Copy each line below without leaving any out.

*** Provided records ***

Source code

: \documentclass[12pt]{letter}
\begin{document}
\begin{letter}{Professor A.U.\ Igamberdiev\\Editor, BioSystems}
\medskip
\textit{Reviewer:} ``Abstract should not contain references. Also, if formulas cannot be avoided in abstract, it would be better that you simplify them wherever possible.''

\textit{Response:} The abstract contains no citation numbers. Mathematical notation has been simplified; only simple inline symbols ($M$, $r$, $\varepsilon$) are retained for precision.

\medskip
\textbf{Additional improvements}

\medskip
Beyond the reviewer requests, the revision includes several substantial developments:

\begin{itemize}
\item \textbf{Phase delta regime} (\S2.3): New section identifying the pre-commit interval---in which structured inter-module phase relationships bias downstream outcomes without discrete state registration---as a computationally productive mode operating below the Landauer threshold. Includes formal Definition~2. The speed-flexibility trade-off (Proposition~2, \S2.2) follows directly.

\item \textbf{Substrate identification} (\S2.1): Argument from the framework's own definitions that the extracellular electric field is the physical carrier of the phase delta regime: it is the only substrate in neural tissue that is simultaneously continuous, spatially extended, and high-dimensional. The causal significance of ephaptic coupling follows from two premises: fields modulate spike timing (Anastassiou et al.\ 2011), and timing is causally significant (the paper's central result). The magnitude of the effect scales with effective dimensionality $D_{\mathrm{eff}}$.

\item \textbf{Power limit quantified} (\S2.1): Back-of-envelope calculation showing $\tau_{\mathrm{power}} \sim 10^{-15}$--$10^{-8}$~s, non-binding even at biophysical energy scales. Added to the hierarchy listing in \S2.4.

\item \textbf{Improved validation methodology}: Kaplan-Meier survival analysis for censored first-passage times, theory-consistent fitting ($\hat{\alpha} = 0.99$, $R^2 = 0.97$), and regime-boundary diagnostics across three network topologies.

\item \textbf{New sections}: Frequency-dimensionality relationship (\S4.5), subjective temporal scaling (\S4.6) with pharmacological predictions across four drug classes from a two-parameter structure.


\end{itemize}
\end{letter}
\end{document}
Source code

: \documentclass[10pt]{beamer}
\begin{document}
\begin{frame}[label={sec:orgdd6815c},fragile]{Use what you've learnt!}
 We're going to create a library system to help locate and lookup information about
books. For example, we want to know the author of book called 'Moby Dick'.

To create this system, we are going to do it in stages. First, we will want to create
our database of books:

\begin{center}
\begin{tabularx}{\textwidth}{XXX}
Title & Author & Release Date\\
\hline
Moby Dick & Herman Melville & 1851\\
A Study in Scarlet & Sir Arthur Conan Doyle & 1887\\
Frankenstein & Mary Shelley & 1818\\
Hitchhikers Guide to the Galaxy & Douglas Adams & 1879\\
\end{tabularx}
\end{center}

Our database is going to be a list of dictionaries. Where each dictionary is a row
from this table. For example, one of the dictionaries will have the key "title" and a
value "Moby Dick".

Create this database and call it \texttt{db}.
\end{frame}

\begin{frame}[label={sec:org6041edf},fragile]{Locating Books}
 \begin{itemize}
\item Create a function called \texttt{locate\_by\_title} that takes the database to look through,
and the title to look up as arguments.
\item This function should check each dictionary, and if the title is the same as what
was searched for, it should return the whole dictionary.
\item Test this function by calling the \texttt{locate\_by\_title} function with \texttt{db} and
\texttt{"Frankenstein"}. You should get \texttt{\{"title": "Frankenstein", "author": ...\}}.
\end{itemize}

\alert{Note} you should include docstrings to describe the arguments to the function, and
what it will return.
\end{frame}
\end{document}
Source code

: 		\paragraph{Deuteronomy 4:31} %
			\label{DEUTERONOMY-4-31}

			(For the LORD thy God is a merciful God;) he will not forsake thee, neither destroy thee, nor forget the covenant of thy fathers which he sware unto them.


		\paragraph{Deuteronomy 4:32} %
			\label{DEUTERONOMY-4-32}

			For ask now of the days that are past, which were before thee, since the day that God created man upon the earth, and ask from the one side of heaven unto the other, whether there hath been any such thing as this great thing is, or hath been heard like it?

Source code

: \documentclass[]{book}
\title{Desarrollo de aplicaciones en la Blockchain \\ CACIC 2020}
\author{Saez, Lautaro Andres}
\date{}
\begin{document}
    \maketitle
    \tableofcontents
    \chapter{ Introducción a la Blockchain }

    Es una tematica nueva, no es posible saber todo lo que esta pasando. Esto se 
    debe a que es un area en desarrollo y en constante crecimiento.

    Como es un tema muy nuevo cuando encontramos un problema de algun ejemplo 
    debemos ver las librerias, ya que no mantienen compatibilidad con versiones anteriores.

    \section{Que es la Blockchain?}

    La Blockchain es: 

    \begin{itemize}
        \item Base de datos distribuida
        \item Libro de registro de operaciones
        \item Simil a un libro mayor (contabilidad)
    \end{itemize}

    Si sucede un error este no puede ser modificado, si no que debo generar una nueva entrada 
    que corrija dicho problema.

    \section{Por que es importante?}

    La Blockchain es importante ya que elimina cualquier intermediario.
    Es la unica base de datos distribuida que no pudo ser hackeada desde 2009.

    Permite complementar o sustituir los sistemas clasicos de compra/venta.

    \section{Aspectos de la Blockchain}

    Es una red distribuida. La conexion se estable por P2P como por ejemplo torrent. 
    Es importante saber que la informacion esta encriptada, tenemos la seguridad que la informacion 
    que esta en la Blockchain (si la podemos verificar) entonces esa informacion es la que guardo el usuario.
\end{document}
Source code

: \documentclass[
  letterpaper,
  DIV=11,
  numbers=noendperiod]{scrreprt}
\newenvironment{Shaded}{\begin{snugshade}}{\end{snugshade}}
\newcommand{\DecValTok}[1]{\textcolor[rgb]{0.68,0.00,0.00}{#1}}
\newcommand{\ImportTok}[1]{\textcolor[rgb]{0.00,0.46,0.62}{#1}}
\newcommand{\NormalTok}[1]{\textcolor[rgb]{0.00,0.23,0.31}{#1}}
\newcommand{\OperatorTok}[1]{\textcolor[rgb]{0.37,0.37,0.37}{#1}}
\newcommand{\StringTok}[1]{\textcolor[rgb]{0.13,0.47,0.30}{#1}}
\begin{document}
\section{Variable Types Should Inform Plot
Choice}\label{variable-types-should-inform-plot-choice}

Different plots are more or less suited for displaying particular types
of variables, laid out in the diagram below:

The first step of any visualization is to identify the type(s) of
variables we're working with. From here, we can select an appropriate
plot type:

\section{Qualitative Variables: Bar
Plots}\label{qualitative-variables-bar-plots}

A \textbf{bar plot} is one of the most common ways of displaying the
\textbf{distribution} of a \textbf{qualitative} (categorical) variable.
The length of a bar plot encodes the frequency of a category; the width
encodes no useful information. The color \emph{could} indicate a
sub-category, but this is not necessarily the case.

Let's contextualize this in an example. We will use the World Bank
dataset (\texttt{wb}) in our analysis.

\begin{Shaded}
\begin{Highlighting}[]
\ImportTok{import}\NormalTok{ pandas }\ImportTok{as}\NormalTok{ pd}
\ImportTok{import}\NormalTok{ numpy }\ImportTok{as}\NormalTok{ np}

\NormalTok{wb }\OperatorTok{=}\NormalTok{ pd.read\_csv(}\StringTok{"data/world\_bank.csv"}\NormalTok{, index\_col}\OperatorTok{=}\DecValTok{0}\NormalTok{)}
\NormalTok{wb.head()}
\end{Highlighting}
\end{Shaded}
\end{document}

*** End of Provided records ***

Output:
Source code

: \documentclass[12pt]{letter}
\begin{document}
\begin{letter}{Professor A.U.\ Igamberdiev\\Editor, BioSystems}
\medskip
\textit{Reviewer:} ``Abstract should not contain references. Also, if formulas cannot be avoided in abstract, it would be better that you simplify them wherever possible.''

\textit{Response:} The abstract contains no citation numbers. Mathematical notation has been simplified; only simple inline symbols ($M$, $r$, $\varepsilon$) are retained for precision.

\medskip
\textbf{Additional improvements}

\medskip
Beyond the reviewer requests, the revision includes several substantial developments:

\begin{itemize}
\item \textbf{Phase delta regime} (\S2.3): New section identifying the pre-commit interval---in which structured inter-module phase relationships bias downstream outcomes without discrete state registration---as a computationally productive mode operating below the Landauer threshold. Includes formal Definition~2. The speed-flexibility trade-off (Proposition~2, \S2.2) follows directly.

\item \textbf{Substrate identification} (\S2.1): Argument from the framework's own definitions that the extracellular electric field is the physical carrier of the phase delta regime: it is the only substrate in neural tissue that is simultaneously continuous, spatially extended, and high-dimensional. The causal significance of ephaptic coupling follows from two premises: fields modulate spike timing (Anastassiou et al.\ 2011), and timing is causally significant (the paper's central result). The magnitude of the effect scales with effective dimensionality $D_{\mathrm{eff}}$.

\item \textbf{Power limit quantified} (\S2.1): Back-of-envelope calculation showing $\tau_{\mathrm{power}} \sim 10^{-15}$--$10^{-8}$~s, non-binding even at biophysical energy scales. Added to the hierarchy listing in \S2.4.

\item \textbf{Improved validation methodology}: Kaplan-Meier survival analysis for censored first-passage times, theory-consistent fitting ($\hat{\alpha} = 0.99$, $R^2 = 0.97$), and regime-boundary diagnostics across three network topologies.

\item \textbf{New sections}: Frequency-dimensionality relationship (\S4.5), subjective temporal scaling (\S4.6) with pharmacological predictions across four drug classes from a two-parameter structure.


\end{itemize}
\end{letter}
\end{document}
Source code

: \documentclass[10pt]{beamer}
\begin{document}
\begin{frame}[label={sec:orgdd6815c},fragile]{Use what you've learnt!}
 We're going to create a library system to help locate and lookup information about
books. For example, we want to know the author of book called 'Moby Dick'.

To create this system, we are going to do it in stages. First, we will want to create
our database of books:

\begin{center}
\begin{tabularx}{\textwidth}{XXX}
Title & Author & Release Date\\
\hline
Moby Dick & Herman Melville & 1851\\
A Study in Scarlet & Sir Arthur Conan Doyle & 1887\\
Frankenstein & Mary Shelley & 1818\\
Hitchhikers Guide to the Galaxy & Douglas Adams & 1879\\
\end{tabularx}
\end{center}

Our database is going to be a list of dictionaries. Where each dictionary is a row
from this table. For example, one of the dictionaries will have the key "title" and a
value "Moby Dick".

Create this database and call it \texttt{db}.
\end{frame}

\begin{frame}[label={sec:org6041edf},fragile]{Locating Books}
 \begin{itemize}
\item Create a function called \texttt{locate\_by\_title} that takes the database to look through,
and the title to look up as arguments.
\item This function should check each dictionary, and if the title is the same as what
was searched for, it should return the whole dictionary.
\item Test this function by calling the \texttt{locate\_by\_title} function with \texttt{db} and
\texttt{"Frankenstein"}. You should get \texttt{\{"title": "Frankenstein", "author": ...\}}.
\end{itemize}

\alert{Note} you should include docstrings to describe the arguments to the function, and
what it will return.
\end{frame}
\end{document}
Source code

: 		\paragraph{Deuteronomy 4:31} %
			\label{DEUTERONOMY-4-31}

			(For the LORD thy God is a merciful God;) he will not forsake thee, neither destroy thee, nor forget the covenant of thy fathers which he sware unto them.


		\paragraph{Deuteronomy 4:32} %
			\label{DEUTERONOMY-4-32}

			For ask now of the days that are past, which were before thee, since the day that God created man upon the earth, and ask from the one side of heaven unto the other, whether there hath been any such thing as this great thing is, or hath been heard like it?

Source code

: \documentclass[]{book}
\title{Desarrollo de aplicaciones en la Blockchain \\ CACIC 2020}
\author{Saez, Lautaro Andres}
\date{}
\begin{document}
    \maketitle
    \tableofcontents
    \chapter{ Introducción a la Blockchain }

    Es una tematica nueva, no es posible saber todo lo que esta pasando. Esto se 
    debe a que es un area en desarrollo y en constante crecimiento.

    Como es un tema muy nuevo cuando encontramos un problema de algun ejemplo 
    debemos ver las librerias, ya que no mantienen compatibilidad con versiones anteriores.

    \section{Que es la Blockchain?}

    La Blockchain es: 

    \begin{itemize}
        \item Base de datos distribuida
        \item Libro de registro de operaciones
        \item Simil a un libro mayor (contabilidad)
    \end{itemize}

    Si sucede un error este no puede ser modificado, si no que debo generar una nueva entrada 
    que corrija dicho problema.

    \section{Por que es importante?}

    La Blockchain es importante ya que elimina cualquier intermediario.
    Es la unica base de datos distribuida que no pudo ser hackeada desde 2009.

    Permite complementar o sustituir los sistemas clasicos de compra/venta.

    \section{Aspectos de la Blockchain}

    Es una red distribuida. La conexion se estable por P2P como por ejemplo torrent. 
    Es importante saber que la informacion esta encriptada, tenemos la seguridad que la informacion 
    que esta en la Blockchain (si la podemos verificar) entonces esa informacion es la que guardo el usuario.
\end{document}
Source code

: \documentclass[
  letterpaper,
  DIV=11,
  numbers=noendperiod]{scrreprt}
\newenvironment{Shaded}{\begin{snugshade}}{\end{snugshade}}
\newcommand{\DecValTok}[1]{\textcolor[rgb]{0.68,0.00,0.00}{#1}}
\newcommand{\ImportTok}[1]{\textcolor[rgb]{0.00,0.46,0.62}{#1}}
\newcommand{\NormalTok}[1]{\textcolor[rgb]{0.00,0.23,0.31}{#1}}
\newcommand{\OperatorTok}[1]{\textcolor[rgb]{0.37,0.37,0.37}{#1}}
\newcommand{\StringTok}[1]{\textcolor[rgb]{0.13,0.47,0.30}{#1}}
\begin{document}
\section{Variable Types Should Inform Plot
Choice}\label{variable-types-should-inform-plot-choice}

Different plots are more or less suited for displaying particular types
of variables, laid out in the diagram below:

The first step of any visualization is to identify the type(s) of
variables we're working with. From here, we can select an appropriate
plot type:

\section{Qualitative Variables: Bar
Plots}\label{qualitative-variables-bar-plots}

A \textbf{bar plot} is one of the most common ways of displaying the
\textbf{distribution} of a \textbf{qualitative} (categorical) variable.
The length of a bar plot encodes the frequency of a category; the width
encodes no useful information. The color \emph{could} indicate a
sub-category, but this is not necessarily the case.

Let's contextualize this in an example. We will use the World Bank
dataset (\texttt{wb}) in our analysis.

\begin{Shaded}
\begin{Highlighting}[]
\ImportTok{import}\NormalTok{ pandas }\ImportTok{as}\NormalTok{ pd}
\ImportTok{import}\NormalTok{ numpy }\ImportTok{as}\NormalTok{ np}

\NormalTok{wb }\OperatorTok{=}\NormalTok{ pd.read\_csv(}\StringTok{"data/world\_bank.csv"}\NormalTok{, index\_col}\OperatorTok{=}\DecValTok{0}\NormalTok{)}
\NormalTok{wb.head()}
\end{Highlighting}
\end{Shaded}
\end{document}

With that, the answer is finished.